Every line of the data below that holds the string "https" needs to be reported.

(Data extracted from a collection)
= = = =
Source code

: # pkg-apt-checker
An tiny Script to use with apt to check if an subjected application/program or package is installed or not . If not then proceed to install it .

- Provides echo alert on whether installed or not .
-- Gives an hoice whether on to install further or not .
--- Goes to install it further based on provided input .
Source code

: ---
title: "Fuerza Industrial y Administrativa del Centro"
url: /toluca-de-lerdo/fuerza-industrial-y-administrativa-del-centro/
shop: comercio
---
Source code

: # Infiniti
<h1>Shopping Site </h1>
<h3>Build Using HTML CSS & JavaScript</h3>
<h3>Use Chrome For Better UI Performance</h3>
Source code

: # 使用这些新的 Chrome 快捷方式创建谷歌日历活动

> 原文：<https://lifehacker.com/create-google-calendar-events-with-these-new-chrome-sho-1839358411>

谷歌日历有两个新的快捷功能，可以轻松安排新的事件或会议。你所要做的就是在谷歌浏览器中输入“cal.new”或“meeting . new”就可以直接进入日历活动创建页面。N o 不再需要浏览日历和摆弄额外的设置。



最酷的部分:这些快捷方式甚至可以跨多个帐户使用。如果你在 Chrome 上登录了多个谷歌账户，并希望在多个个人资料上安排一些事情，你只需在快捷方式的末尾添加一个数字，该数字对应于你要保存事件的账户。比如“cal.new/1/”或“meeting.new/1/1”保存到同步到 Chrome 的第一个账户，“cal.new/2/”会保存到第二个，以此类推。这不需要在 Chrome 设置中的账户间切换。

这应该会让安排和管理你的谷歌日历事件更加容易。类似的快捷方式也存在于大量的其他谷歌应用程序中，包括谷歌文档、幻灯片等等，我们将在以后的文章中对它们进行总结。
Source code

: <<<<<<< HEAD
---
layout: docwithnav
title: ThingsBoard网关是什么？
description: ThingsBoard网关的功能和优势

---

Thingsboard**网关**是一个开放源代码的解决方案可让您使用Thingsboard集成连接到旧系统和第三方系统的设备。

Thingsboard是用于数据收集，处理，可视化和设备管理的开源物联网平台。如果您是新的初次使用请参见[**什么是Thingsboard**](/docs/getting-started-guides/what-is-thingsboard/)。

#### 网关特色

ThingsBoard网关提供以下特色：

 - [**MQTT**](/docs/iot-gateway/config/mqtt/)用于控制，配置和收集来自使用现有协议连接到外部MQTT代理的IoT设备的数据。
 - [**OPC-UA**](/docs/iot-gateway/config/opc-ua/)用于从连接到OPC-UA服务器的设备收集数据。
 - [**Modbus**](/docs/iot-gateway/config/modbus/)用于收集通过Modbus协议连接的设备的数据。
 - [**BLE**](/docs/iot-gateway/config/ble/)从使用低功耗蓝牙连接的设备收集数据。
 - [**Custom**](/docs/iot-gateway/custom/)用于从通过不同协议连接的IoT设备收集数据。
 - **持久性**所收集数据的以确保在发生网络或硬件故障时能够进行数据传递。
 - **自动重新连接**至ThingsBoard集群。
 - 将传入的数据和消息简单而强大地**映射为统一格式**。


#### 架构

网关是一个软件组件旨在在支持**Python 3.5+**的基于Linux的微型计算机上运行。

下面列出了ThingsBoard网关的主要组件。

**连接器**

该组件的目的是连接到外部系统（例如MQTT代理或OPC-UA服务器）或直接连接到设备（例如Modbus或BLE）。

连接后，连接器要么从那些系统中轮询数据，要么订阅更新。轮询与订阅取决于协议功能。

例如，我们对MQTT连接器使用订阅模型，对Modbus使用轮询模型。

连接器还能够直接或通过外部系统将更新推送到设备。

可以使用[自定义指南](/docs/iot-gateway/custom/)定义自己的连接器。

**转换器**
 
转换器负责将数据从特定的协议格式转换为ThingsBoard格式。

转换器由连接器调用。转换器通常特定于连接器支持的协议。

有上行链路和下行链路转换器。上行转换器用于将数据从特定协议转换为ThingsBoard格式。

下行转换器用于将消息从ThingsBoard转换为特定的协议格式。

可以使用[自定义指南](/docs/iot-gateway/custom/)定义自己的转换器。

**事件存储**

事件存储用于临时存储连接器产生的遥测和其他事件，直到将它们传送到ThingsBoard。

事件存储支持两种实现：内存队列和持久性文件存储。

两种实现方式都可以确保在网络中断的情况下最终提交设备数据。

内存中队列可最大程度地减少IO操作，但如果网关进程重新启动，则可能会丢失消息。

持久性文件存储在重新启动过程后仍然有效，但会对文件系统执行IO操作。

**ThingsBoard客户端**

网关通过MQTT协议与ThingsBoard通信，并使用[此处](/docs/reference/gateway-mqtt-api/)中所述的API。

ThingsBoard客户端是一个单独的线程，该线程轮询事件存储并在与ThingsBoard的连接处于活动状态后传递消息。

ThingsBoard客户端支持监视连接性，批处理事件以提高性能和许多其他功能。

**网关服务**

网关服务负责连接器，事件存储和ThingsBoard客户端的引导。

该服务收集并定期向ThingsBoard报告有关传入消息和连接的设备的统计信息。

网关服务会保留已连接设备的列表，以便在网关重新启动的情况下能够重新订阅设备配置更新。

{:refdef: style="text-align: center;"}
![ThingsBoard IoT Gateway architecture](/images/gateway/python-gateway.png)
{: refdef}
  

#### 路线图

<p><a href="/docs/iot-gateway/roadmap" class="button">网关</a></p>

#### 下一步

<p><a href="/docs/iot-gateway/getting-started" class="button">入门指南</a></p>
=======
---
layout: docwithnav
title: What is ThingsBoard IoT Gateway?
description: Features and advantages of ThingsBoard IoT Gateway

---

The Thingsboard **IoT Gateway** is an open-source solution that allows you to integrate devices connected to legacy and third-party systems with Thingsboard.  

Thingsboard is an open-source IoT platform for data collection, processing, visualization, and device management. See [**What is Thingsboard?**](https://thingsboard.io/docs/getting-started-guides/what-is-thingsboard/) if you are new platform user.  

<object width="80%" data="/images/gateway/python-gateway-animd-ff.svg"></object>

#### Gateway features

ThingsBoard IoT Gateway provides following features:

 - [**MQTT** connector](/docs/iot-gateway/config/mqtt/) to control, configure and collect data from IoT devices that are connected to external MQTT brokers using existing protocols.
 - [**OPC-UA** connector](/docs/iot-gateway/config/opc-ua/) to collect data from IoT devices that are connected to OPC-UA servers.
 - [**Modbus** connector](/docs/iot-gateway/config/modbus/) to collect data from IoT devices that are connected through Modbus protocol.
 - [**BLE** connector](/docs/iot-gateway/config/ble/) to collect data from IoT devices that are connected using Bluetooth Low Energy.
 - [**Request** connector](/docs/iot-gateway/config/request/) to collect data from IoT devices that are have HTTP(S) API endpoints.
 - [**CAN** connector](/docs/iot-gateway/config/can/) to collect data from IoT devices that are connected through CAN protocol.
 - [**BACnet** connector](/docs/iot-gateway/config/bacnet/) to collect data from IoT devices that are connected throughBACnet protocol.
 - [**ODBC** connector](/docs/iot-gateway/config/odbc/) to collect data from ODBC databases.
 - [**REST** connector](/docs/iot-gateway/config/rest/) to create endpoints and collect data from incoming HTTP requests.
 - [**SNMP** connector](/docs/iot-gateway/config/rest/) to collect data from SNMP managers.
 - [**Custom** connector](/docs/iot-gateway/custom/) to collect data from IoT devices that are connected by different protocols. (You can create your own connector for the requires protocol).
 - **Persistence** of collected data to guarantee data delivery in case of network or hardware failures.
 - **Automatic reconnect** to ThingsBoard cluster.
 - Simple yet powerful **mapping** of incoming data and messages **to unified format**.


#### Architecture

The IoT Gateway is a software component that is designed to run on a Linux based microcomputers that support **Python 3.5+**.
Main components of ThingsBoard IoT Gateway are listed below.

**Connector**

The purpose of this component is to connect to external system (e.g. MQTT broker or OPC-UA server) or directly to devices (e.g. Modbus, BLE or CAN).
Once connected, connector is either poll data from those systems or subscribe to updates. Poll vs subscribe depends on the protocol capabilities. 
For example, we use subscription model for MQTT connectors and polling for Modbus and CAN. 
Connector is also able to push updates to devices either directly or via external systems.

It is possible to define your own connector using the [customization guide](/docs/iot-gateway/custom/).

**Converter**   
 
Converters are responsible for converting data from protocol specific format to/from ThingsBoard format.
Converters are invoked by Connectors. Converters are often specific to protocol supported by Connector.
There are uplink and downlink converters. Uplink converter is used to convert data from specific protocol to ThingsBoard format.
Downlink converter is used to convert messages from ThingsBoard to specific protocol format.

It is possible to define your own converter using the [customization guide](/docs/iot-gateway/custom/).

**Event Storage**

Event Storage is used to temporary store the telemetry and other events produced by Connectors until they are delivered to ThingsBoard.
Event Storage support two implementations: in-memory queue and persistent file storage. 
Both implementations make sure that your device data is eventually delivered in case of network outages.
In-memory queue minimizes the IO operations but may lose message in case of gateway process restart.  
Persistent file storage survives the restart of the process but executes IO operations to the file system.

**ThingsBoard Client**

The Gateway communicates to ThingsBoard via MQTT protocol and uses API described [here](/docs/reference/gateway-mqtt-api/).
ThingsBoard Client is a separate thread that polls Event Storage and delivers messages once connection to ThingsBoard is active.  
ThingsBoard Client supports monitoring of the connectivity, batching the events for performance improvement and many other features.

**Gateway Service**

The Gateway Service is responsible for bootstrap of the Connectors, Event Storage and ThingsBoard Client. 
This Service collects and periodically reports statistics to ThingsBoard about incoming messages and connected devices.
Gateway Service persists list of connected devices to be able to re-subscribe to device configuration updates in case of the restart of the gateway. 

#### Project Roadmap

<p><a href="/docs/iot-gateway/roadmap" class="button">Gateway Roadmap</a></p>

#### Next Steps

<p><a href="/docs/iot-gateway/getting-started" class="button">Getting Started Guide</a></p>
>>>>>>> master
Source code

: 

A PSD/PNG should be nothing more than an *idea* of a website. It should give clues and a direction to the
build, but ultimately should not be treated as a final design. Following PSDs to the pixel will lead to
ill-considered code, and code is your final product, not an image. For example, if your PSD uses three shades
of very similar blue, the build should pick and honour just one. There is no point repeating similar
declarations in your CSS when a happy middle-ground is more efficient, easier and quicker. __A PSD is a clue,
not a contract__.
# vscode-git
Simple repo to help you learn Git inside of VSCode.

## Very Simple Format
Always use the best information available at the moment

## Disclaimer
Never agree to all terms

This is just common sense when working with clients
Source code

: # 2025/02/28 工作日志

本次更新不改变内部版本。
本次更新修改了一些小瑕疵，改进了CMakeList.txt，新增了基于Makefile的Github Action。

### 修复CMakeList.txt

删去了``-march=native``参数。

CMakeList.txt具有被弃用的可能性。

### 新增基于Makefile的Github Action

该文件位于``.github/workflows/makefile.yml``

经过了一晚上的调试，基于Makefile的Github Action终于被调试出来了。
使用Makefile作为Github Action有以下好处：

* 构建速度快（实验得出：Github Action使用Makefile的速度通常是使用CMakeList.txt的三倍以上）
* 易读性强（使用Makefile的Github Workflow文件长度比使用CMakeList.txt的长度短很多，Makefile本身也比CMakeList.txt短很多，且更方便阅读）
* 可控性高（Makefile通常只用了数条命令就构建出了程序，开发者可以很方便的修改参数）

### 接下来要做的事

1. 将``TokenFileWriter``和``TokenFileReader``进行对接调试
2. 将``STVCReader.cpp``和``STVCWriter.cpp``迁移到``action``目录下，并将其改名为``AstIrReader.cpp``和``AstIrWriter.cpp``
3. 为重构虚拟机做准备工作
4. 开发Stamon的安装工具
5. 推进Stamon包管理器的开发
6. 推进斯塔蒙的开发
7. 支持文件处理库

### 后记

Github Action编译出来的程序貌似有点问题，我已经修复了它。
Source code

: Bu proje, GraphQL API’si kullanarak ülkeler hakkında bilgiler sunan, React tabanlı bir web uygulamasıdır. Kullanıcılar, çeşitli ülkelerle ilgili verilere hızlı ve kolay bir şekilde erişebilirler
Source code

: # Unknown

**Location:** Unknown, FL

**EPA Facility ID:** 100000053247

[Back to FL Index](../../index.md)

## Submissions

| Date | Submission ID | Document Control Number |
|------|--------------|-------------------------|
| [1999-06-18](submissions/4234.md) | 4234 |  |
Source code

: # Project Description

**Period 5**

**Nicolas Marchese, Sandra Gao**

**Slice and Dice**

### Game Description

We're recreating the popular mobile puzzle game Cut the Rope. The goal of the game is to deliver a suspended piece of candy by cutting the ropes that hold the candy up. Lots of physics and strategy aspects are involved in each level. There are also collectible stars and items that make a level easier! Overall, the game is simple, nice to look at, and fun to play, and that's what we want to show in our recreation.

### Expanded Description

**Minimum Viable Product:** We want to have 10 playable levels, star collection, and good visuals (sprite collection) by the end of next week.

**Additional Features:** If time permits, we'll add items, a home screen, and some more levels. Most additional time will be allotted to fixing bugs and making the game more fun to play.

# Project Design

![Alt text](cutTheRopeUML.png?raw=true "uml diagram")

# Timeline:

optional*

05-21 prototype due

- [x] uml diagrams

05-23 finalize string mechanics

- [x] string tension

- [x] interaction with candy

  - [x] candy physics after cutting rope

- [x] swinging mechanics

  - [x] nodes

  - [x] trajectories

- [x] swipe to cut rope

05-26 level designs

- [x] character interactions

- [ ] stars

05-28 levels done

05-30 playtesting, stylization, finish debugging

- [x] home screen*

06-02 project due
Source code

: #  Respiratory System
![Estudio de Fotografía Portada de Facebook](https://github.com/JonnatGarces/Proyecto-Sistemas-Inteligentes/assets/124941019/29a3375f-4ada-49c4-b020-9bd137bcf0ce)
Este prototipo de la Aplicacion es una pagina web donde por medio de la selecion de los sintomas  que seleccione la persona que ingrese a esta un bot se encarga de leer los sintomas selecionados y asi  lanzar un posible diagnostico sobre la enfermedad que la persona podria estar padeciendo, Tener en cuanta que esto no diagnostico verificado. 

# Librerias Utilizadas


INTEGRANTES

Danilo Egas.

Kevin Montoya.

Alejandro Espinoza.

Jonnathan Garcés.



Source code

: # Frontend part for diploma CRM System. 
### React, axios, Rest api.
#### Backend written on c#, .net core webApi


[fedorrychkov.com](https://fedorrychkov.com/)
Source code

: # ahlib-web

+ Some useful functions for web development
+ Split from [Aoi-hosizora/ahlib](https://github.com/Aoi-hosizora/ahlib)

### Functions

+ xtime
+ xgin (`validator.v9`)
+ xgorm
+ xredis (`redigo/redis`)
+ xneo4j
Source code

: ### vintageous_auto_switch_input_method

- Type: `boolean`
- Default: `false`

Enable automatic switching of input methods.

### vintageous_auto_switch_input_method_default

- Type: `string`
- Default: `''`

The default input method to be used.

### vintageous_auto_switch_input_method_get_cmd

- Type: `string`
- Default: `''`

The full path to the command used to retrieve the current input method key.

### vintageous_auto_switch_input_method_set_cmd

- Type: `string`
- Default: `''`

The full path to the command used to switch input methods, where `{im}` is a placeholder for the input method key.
= = = =
(Expected answer):
> 原文：<https://lifehacker.com/create-google-calendar-events-with-these-new-chrome-sho-1839358411>
Thingsboard is an open-source IoT platform for data collection, processing, visualization, and device management. See [**What is Thingsboard?**](https://thingsboard.io/docs/getting-started-guides/what-is-thingsboard/) if you are new platform user.  
![Estudio de Fotografía Portada de Facebook](https://github.com/JonnatGarces/Proyecto-Sistemas-Inteligentes/assets/124941019/29a3375f-4ada-49c4-b020-9bd137bcf0ce)
[fedorrychkov.com](https://fedorrychkov.com/)
+ Split from [Aoi-hosizora/ahlib](https://github.com/Aoi-hosizora/ahlib)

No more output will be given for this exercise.